24 November 2008
Homeschooling the Groovy Way
I'm posting again today all because of Tammy. Yes, it is all her fault! Tammy is hosting a Homeschool Open House and Giveaway. Since we've homeschooled our kids pretty much since the beginning of time, AND because I'm a sucker for free "stuff", I have decided to participate.
Our family started teaching at home way back in our cave long ago when Funsocksgirl and Scout were wee little neanderthals. This was in the 80s - WAY before homeschooling was a commonly accepted educational alternative. I remember the constant fear of being reported by someone for "educational neglect" because we were out shopping or my kids were outside playing during public school hours. My favorite way of explaining our seeming truancy was to smile and say, "Teacher work day." Most of the time that placated the cashiers and shoppers and neighbors.
Nonetheless, we'd heard some scary stories of THEM taking homeschooler's children away or even throwing the parents in jail for "abusing" their children by "denying them a proper education". So we scraped together the funds so we could join HSLDA ( Home School Legal Defense Association) even though Mulletman was going to college full time and I was not working. We knew it would be very important to have a knowledgable lawyer if THEY ever showed up at our door to investigate us or question our children. We even had drills for what to say and do if THEY came. Yes, life was scary for homeschoolers in Missouri in the 80s!
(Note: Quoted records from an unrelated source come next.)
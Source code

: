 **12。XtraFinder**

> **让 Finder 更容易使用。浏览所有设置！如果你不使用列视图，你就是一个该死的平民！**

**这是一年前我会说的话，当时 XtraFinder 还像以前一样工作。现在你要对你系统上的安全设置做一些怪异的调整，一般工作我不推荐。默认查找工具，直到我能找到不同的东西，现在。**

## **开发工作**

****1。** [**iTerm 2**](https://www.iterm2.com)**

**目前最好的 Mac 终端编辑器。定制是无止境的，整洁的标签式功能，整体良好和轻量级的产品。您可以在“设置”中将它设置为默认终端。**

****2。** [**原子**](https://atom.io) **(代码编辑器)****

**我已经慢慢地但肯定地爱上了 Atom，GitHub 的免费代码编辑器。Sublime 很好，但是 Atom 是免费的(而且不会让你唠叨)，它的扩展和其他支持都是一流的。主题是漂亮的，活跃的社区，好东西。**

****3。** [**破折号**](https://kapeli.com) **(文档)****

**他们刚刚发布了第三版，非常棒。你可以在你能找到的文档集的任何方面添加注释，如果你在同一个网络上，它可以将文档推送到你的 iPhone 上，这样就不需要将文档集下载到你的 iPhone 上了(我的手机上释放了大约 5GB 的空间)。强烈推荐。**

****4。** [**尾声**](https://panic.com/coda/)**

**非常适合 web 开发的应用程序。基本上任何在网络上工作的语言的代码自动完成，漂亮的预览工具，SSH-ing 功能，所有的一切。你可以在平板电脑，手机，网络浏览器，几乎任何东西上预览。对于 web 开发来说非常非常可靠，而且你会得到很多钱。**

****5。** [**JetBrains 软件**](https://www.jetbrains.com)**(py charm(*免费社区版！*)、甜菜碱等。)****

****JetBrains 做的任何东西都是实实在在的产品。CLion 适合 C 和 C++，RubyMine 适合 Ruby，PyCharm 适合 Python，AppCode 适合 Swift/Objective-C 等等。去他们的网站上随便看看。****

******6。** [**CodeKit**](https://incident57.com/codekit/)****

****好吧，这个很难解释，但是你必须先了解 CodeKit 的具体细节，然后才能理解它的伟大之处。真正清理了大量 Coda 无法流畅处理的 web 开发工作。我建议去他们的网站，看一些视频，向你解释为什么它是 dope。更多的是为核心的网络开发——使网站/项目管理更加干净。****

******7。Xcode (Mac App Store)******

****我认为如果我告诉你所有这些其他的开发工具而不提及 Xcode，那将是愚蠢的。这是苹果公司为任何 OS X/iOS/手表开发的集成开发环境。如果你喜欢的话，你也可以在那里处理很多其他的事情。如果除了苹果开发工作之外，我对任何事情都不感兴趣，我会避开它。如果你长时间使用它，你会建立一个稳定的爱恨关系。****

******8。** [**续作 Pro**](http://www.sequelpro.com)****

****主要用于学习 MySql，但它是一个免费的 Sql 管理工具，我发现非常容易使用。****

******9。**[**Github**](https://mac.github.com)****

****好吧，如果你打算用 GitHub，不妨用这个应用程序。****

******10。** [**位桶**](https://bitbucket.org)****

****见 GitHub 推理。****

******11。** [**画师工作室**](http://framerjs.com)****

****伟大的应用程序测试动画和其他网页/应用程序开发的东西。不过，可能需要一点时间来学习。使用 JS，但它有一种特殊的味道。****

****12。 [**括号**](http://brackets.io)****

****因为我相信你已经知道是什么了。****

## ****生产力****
In spite of all our precautions, the only real run in we ever had was with a kindergarten principal who told me in no uncertain terms that I was a monster for destroying Funsocksgirl's every chance for success in life. She told me this very loudly in front of many, many other people. It wasn't my fault that she met with such an unfortunate end; Our 4-H project T-Rex was very protective, you know!
Anyhoo, somewhere along the way we decided to have a couple more children and life seemed to plunge into the age of technology. We morphed from writing with plant dyes on our rock walls to typing on a computer equipped with highspeed internet. Instead of having to search the stars for research answers, we just Google our questions. We've traded our tribal stories for books and our dinosaurs for dairy goats. We've also seen the social stigma of being homeschoolers fall to the wayside. The fear is gone.
At least it is, in Maine, for now. Only God knows what the future holds, so we remain quietly vigilent!
With the older kids, I had fewer options for curriculum and much less confidence in my own abilities. Now the choices are endless and I am quite eclectic in my approach to our schooling.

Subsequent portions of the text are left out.